Besondere Verhältnisse haben schon immer zu besonderen Maßnahmen geführt. Und so ist es durchaus verständlich, wenn man sich in einigen Einzelhandelsorganisationen über die Frage der Konsumfinanzierung zur Behebung der Absatzschrumpfung Gedanken machte. Nachdem vor einigen Wochen die Braunschweigische Staatsbank mit dem Braunschweiger Einzelhandel unter dem Stichwort „Sparkaufen“ eine besondere Aktion zum Erwerb von Wohnungseinrichtungen, Nähmaschinen, Fahrrädern und Rundfunkgeräten ins Leben gerufen hatte, wobei der Käufer zwei Drittel der Kaufsumme ansparen muß, ist jetzt Hamburg auf einem Spezialgebiet noch einen Schritt weitergegangen.

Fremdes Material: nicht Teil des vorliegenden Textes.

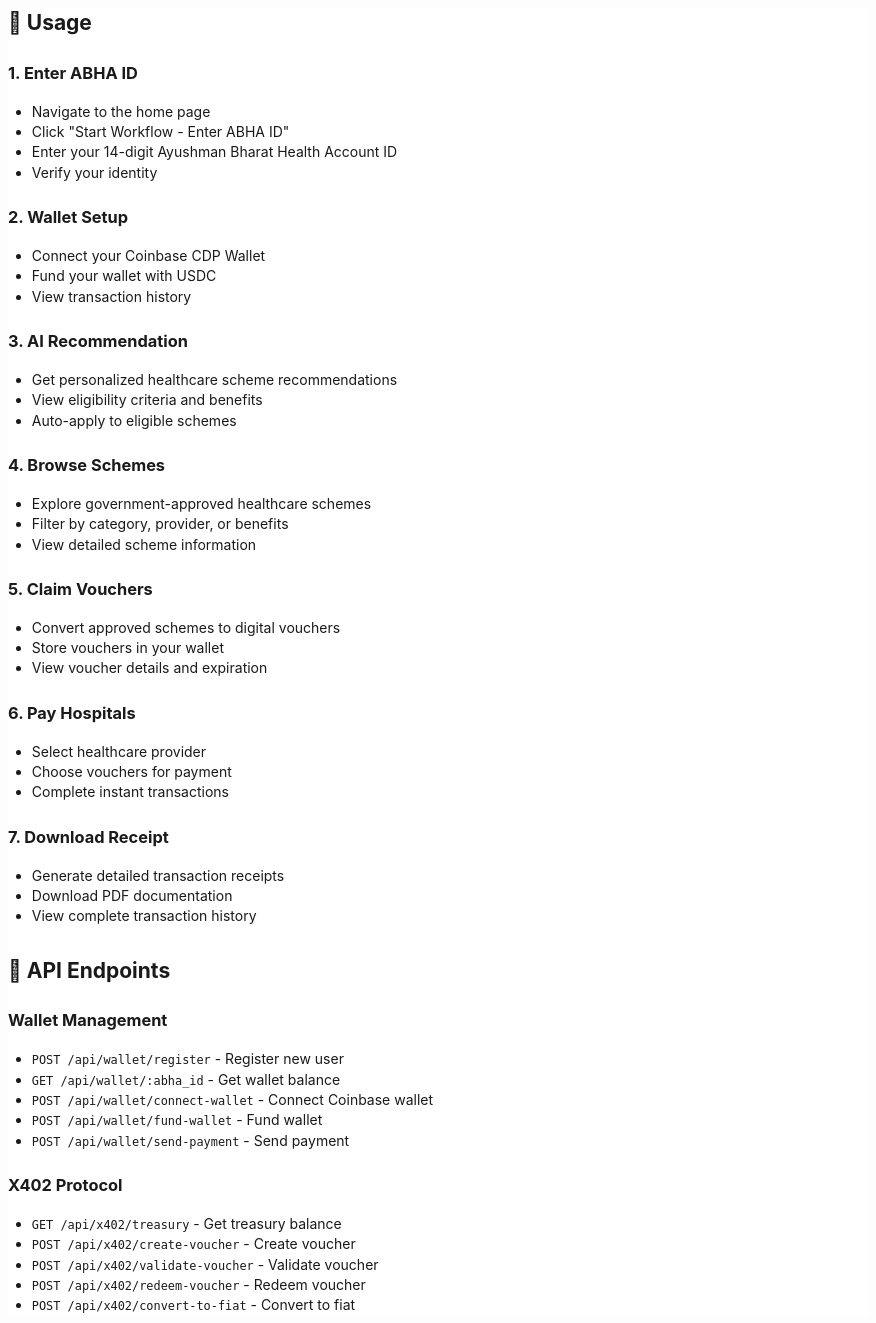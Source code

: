 ## 🚀 Usage

### 1. Enter ABHA ID
- Navigate to the home page
- Click "Start Workflow - Enter ABHA ID"
- Enter your 14-digit Ayushman Bharat Health Account ID
- Verify your identity

### 2. Wallet Setup
- Connect your Coinbase CDP Wallet
- Fund your wallet with USDC
- View transaction history

### 3. AI Recommendation
- Get personalized healthcare scheme recommendations
- View eligibility criteria and benefits
- Auto-apply to eligible schemes

### 4. Browse Schemes
- Explore government-approved healthcare schemes
- Filter by category, provider, or benefits
- View detailed scheme information

### 5. Claim Vouchers
- Convert approved schemes to digital vouchers
- Store vouchers in your wallet
- View voucher details and expiration

### 6. Pay Hospitals
- Select healthcare provider
- Choose vouchers for payment
- Complete instant transactions

### 7. Download Receipt
- Generate detailed transaction receipts
- Download PDF documentation
- View complete transaction history

## 🔧 API Endpoints

### Wallet Management
- `POST /api/wallet/register` - Register new user
- `GET /api/wallet/:abha_id` - Get wallet balance
- `POST /api/wallet/connect-wallet` - Connect Coinbase wallet
- `POST /api/wallet/fund-wallet` - Fund wallet
- `POST /api/wallet/send-payment` - Send payment

### X402 Protocol
- `GET /api/x402/treasury` - Get treasury balance
- `POST /api/x402/create-voucher` - Create voucher
- `POST /api/x402/validate-voucher` - Validate voucher
- `POST /api/x402/redeem-voucher` - Redeem voucher
- `POST /api/x402/convert-to-fiat` - Convert to fiat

Wir sind davon überzeugt, daß das Hamburger Beispiel überall in den Westzonen und auch in Berlin sehr schnell Schule machen wird.

In Verbindung mit der „Hamburger Sparcasse von 1827“ und der „Neuen Sparcasse von 1864“ hat der Hamburger Möbelfachverband eine „Möbel-Sparhilfe“ ins Leben gerufen, der über 100 Möbelfachgeschäfte angeschlossen sind. Diese Aktion wird nicht nur die Möbelbeschaffung erheblich erleichtern, sie dürfte auch durch den Vorteil der großen Serie den niedrigen Preisstand halten und außerdem zur Förderung des Spargedankens beitragen. Die „Möbel-Sparhilfe“ setzt das Ansparen der Hälfte des Kaufpreises bei einer der beiden Sparkassen voraus, die die Summe ordnungsgemäß verzinst. Den Rest des Kaufpreises erhält der „Spar-Käufer“ von der Sparkasse als Darlehn, um es nach Erhalt der nunmehr auf dem Barzahlungswege gekauften Möbel in der wöchentlichen oder monatlichen Rate der Sparkasse zurückzuerstatten. – zke.